Plain-text document sources
= = = =
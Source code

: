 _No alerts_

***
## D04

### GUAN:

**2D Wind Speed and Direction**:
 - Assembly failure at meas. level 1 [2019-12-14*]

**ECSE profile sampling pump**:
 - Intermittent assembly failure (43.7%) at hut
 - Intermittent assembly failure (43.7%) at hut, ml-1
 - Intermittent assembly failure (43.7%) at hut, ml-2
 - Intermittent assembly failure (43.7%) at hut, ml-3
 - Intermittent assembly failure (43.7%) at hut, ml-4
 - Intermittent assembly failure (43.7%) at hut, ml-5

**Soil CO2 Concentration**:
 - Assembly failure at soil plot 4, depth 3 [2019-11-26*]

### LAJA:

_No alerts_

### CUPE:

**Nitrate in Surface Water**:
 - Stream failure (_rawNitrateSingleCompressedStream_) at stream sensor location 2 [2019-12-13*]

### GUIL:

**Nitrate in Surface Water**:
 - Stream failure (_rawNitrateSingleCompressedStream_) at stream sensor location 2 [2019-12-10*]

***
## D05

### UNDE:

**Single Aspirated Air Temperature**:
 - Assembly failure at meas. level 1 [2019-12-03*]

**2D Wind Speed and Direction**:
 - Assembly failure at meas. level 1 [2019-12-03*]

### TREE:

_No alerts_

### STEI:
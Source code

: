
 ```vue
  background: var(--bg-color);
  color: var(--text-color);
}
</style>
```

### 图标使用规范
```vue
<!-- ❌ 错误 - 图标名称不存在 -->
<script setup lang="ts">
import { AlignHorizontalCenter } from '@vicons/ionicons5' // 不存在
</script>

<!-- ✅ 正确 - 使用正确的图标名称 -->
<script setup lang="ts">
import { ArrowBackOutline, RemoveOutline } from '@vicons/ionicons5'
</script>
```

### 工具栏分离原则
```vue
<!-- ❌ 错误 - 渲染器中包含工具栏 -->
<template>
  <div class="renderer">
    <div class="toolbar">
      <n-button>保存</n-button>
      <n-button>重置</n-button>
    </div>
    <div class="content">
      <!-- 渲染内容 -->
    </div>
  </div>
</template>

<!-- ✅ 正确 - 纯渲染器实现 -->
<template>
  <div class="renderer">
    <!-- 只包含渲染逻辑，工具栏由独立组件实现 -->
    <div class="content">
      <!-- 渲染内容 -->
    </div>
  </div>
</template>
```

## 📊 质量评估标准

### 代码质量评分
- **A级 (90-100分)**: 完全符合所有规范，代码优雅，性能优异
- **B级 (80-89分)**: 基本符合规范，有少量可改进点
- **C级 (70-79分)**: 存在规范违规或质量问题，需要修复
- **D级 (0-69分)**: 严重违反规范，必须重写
= = = =
Output the entries above word for word.

Source code

: _No alerts_

***
## D04

### GUAN:

**2D Wind Speed and Direction**:
 - Assembly failure at meas. level 1 [2019-12-14*]

**ECSE profile sampling pump**:
 - Intermittent assembly failure (43.7%) at hut
 - Intermittent assembly failure (43.7%) at hut, ml-1
 - Intermittent assembly failure (43.7%) at hut, ml-2
 - Intermittent assembly failure (43.7%) at hut, ml-3
 - Intermittent assembly failure (43.7%) at hut, ml-4
 - Intermittent assembly failure (43.7%) at hut, ml-5

**Soil CO2 Concentration**:
 - Assembly failure at soil plot 4, depth 3 [2019-11-26*]

### LAJA:

_No alerts_

### CUPE:

**Nitrate in Surface Water**:
 - Stream failure (_rawNitrateSingleCompressedStream_) at stream sensor location 2 [2019-12-13*]

### GUIL:

**Nitrate in Surface Water**:
 - Stream failure (_rawNitrateSingleCompressedStream_) at stream sensor location 2 [2019-12-10*]

***
## D05

### UNDE:

**Single Aspirated Air Temperature**:
 - Assembly failure at meas. level 1 [2019-12-03*]

**2D Wind Speed and Direction**:
 - Assembly failure at meas. level 1 [2019-12-03*]

### TREE:

_No alerts_

### STEI:
Source code

:
 ```vue
  background: var(--bg-color);
  color: var(--text-color);
}
</style>
```

### 图标使用规范
```vue
<!-- ❌ 错误 - 图标名称不存在 -->
<script setup lang="ts">
import { AlignHorizontalCenter } from '@vicons/ionicons5' // 不存在
</script>

<!-- ✅ 正确 - 使用正确的图标名称 -->
<script setup lang="ts">
import { ArrowBackOutline, RemoveOutline } from '@vicons/ionicons5'
</script>
```

### 工具栏分离原则
```vue
<!-- ❌ 错误 - 渲染器中包含工具栏 -->
<template>
  <div class="renderer">
    <div class="toolbar">
      <n-button>保存</n-button>
      <n-button>重置</n-button>
    </div>
    <div class="content">
      <!-- 渲染内容 -->
    </div>
  </div>
</template>

<!-- ✅ 正确 - 纯渲染器实现 -->
<template>
  <div class="renderer">
    <!-- 只包含渲染逻辑，工具栏由独立组件实现 -->
    <div class="content">
      <!-- 渲染内容 -->
    </div>
  </div>
</template>
```

## 📊 质量评估标准

### 代码质量评分
- **A级 (90-100分)**: 完全符合所有规范，代码优雅，性能优异
- **B级 (80-89分)**: 基本符合规范，有少量可改进点
- **C级 (70-79分)**: 存在规范违规或质量问题，需要修复
- **D级 (0-69分)**: 严重违反规范，必须重写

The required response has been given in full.